Illegale Preis-Absprachen, Aufteilung von Märkten? Wettbewerbshüter ermitteln bei Containerlinien Hapag-Lloyd, Hamburg Süd und Maersk.
Hamburg. Gestern Vormittag saß Michael Behrendt beim Verband Deutscher Reeder (VDR) in der Esplanade. Dort präsentierte er den Medien die Haltung des Schifffahrtsverbandes in einem Streit mit der Bundesregierung. Es geht um die Mehrkosten für Frachtschiffe, die unter deutscher Flagge anstatt von anderen europäischen Staaten fahren. Behrendt ist Präsident des VDR.
Im eigenen Haus nicht weit entfernt drohte dem Manager zur selben Zeit Ärger ganz anderer Art. Hauptberuflich leitet Behrendt Deutschlands führende Containerlinienreederei Hapag-Lloyd. Dort wie auch bei Hamburg Süd an der Willy-Brandt-Straße tauchten am Morgen Mitarbeiter der EU-Wettbewerbskommission auf. Die Ermittler verschafften sich Zugang zu sensiblen Unterlagen. Die Kontrolleure gehen dem Verdacht nach, dass führende Containerlinienreedereien wettbewerbswidrige Absprachen getroffen haben. Dies könnten Preisabsprachen sein, Behinderungen von Konkurrenten oder auch eine Aufteilung bestimmter regionaler Märkte untereinander.
Das unschöne Thema betrifft Schifffahrtsunternehmen in verschiedenen europäischen Ländern. Wer und wo genau gefilzt wurde, teilte die EU-Kommission gestern nicht mit. Im Visier der Ermittler steht aber neben den beiden deutschen Unternehmen auch die weltgrößte Containerlinienreederei Maersk mit Sitz in Kopenhagen, wie das Unternehmen selbst bekannt gab.
Die EU-Kommission betonte, dass zunächst nur ein Anfangsverdacht bestehe. Die Durchsuchungen seien noch kein Beleg für eine Schuld der Unternehmen.

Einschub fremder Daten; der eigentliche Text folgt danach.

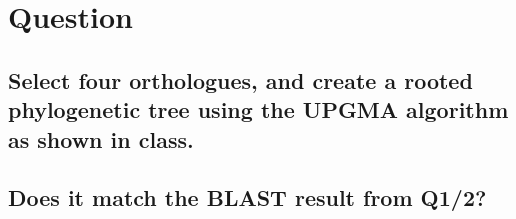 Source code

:\section{Question}

\subsection{Select four orthologues, and create a rooted phylogenetic tree using the UPGMA algorithm as shown in class.}


\subsection{Does it match the BLAST result from Q1/2?}

\newpage

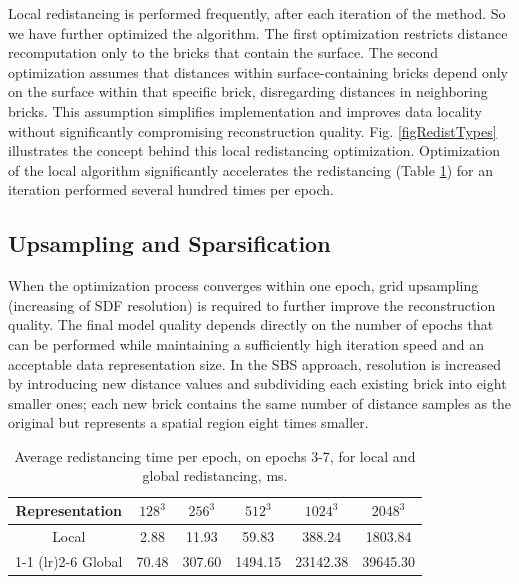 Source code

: \documentclass{ieeeaccess}
\begin{document}
Local redistancing is performed frequently, after each iteration of the method. So we have further optimized the algorithm. The first optimization restricts distance recomputation only to the bricks that contain the surface. The second optimization assumes that distances within surface-containing bricks depend only on the surface within that specific brick, disregarding distances in neighboring bricks. This assumption simplifies implementation and improves data locality without significantly compromising reconstruction quality.  Fig. \ref{figRedistTypes} illustrates the concept behind this local redistancing optimization. Optimization of the local algorithm significantly accelerates the redistancing (Table \ref{tabGlobLoc}) for an iteration performed several hundred times per epoch.

\subsection{Upsampling and Sparsification}

When the optimization process converges within one epoch, grid upsampling (increasing of SDF resolution) is required to further improve the reconstruction quality. The final model quality depends directly on the number of epochs that can be performed while maintaining a sufficiently high iteration speed and an acceptable data representation size. In the SBS approach, resolution is increased by introducing new distance values and subdividing each existing brick into eight smaller ones; each new brick contains the same number of distance samples as the original but represents a spatial region eight times smaller. 

\begin{table}
    \centering
    \caption{Average redistancing time per epoch, on epochs 3-7, for local and global redistancing, ms.}
    \begin{tabular}{cccccc}
        \toprule
        Representation & $128^3$ & $256^3$ & $512^3$ & $1024^3$ & $2048^3$  \\
        \midrule[\heavyrulewidth]
        Local  & 2.88 & 11.93 &  59.83 &  388.24 & 1803.84 \\
        \cmidrule(lr){1-1}
        \cmidrule(lr){2-6}
        Global &70.48 &307.60 &1494.15 &23142.38 &39645.30  \\
        \bottomrule
    \end{tabular}
    \label{tabGlobLoc}
\end{table}
\end{document}
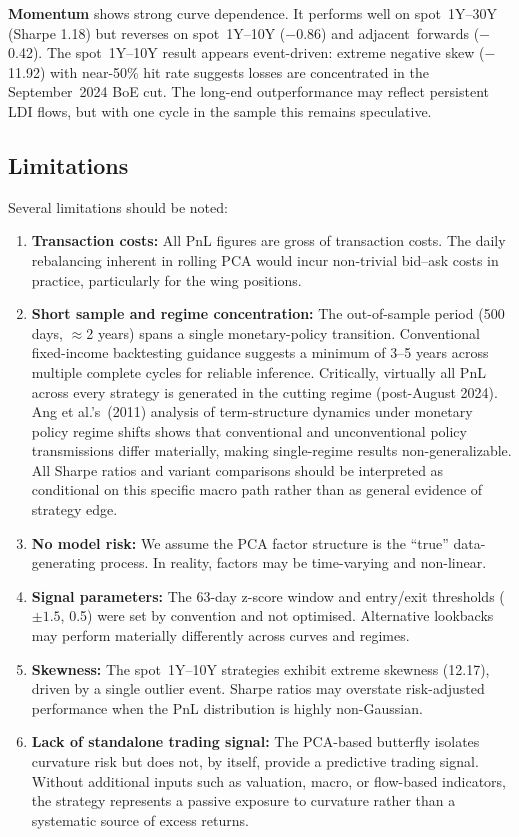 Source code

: \documentclass[11pt,a4paper]{article}
\begin{document}
\textbf{Momentum} shows strong curve dependence.  It performs well on
spot~1Y--30Y (Sharpe 1.18) but reverses on spot~1Y--10Y ($-$0.86)
and adjacent~forwards ($-$0.42).  The spot~1Y--10Y result appears
event-driven: extreme negative skew ($-$11.92) with near-50\% hit rate
suggests losses are concentrated in the September~2024 BoE cut.  The
long-end outperformance may reflect persistent LDI flows, but with one
cycle in the sample this remains speculative.

\subsection{Limitations}
Several limitations should be noted:
\begin{enumerate}
  \item \textbf{Transaction costs:} All PnL figures are gross of
        transaction costs.  The daily rebalancing inherent in rolling
        PCA would incur non-trivial bid--ask costs in practice,
        particularly for the wing positions.
  \item \textbf{Short sample and regime concentration:} The out-of-sample
        period (500 days, $\approx$2 years) spans a single monetary-policy
        transition.  Conventional fixed-income backtesting guidance suggests
        a minimum of 3--5 years across multiple complete cycles for reliable
        inference.  Critically, virtually all PnL across
        every strategy is generated in the cutting regime (post-August 2024).
        Ang et al.'s~(2011) analysis of term-structure dynamics under
        monetary policy regime shifts shows that conventional and
        unconventional policy transmissions differ materially, making
        single-regime results non-generalizable.  All Sharpe ratios and
        variant comparisons should be interpreted as conditional on this
        specific macro path rather than as general evidence of strategy edge.
  \item \textbf{No model risk:} We assume the PCA factor structure is
        the ``true'' data-generating process.  In reality, factors may
        be time-varying and non-linear.
  \item \textbf{Signal parameters:} The 63-day z-score window and
        entry/exit thresholds ($\pm1.5$, 0.5) were set by convention and
        not optimised.  Alternative lookbacks may perform materially
        differently across curves and regimes.
  \item \textbf{Skewness:} The spot~1Y--10Y strategies exhibit extreme
        skewness (12.17), driven by a single outlier event.  Sharpe
        ratios may overstate risk-adjusted performance when the PnL
        distribution is highly non-Gaussian.
\item \textbf{Lack of standalone trading signal:} The PCA-based butterfly
      isolates curvature risk but does not, by itself, provide a
      predictive trading signal.  Without additional inputs such as
      valuation, macro, or flow-based indicators, the strategy represents
      a passive exposure to curvature rather than a systematic source of
      excess returns.
\end{enumerate}
\end{document}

Die Ermittlungen könnten sich über Monate hinziehen, sagte ein Kommissionssprecher dem Abendblatt.
Die Reedereien reagierten gestern am frühen Abend. Sowohl Hapag-Lloyd und Hamburg Süd wie auch Maersk wiesen jeden Verdacht illegaler Absprachen von sich. "Die Geschäftsführung, die Regionsleitung und die Fachabteilungen haben die Mitarbeiter stets auf die schriftlichen Regelungen hingewiesen und sie darauf geschult", sagte eine Sprecherin von Hamburg Süd dem Abendblatt. "Wir gehen davon aus, dass der Anfangsverdacht unbegründet ist. Gleichwohl stellen wir der Kommission alle gewünschten Unterlagen und Informationen zur Verfügung."
Bei Hapag-Lloyd hieß es: "Hapag-Lloyd arbeitet eng mit der ermittelnden Behörde zusammen. Wir sind davon überzeugt, dass wir in Übereinstimmung mit den EU-Wettbewerbsregeln handeln." Eine sinngemäß gleiche Erklärung veröffentlichte Maersk.
Bis zum Jahr 2008 waren Kartelle in der Linienschifffahrt legal. In den sogenannten Konferenzen durften sich die Reedereien über Transportpreise für Container und verschiedene andere Preise und Kosten drumherum absprechen. Die EU-Kommission verbot dieses System für die in Europa ansässigen Reedereien. Schon Jahre zuvor hatte man in der Branche gern betont, dass die Möglichkeiten zur Absprache rein theoretisch seien. In der Praxis, so hieß es stets, setzten sich letztlich doch immer die Eigeninteressen der einzelnen Unternehmen durch.
Die 20 größten Containerlinienreedereien kontrollieren den Weltmarkt praktisch komplett. Maersk steht, gemessen an der Transportkapazität, auf Rang eins, Hapag-Lloyd an der 5. und Hamburg Süd an der 13. Stelle. Besonderes Gewicht haben die drei größten Anbieter Maersk, MSC mit Sitz in der Schweiz sowie die französische CMA CGM. Sie bewegen mehr als ein Drittel der weltweiten Transportkapazität auf Containerschiffen.
Innerhalb der Branche sind Preissteigerungen relativ transparent. Reedereien wie Hapag-Lloyd verschicken regelmäßig Mitteilungen zur Erhöhung der Frachtraten. Dies kann von Konkurrenten leicht zur Orientierung für eigene Anhebungen der Containertransportpreise genommen werden. Allerdings liefern sich vor allem Maersk und MSC einen harten Kampf um den weltweiten Spitzenplatz in der Containerschifffahrt. Dieser wird nicht nur über die Einzelpreise für die Container ausgetragen, sondern auch durch den Einsatz immer größerer Containerfrachter.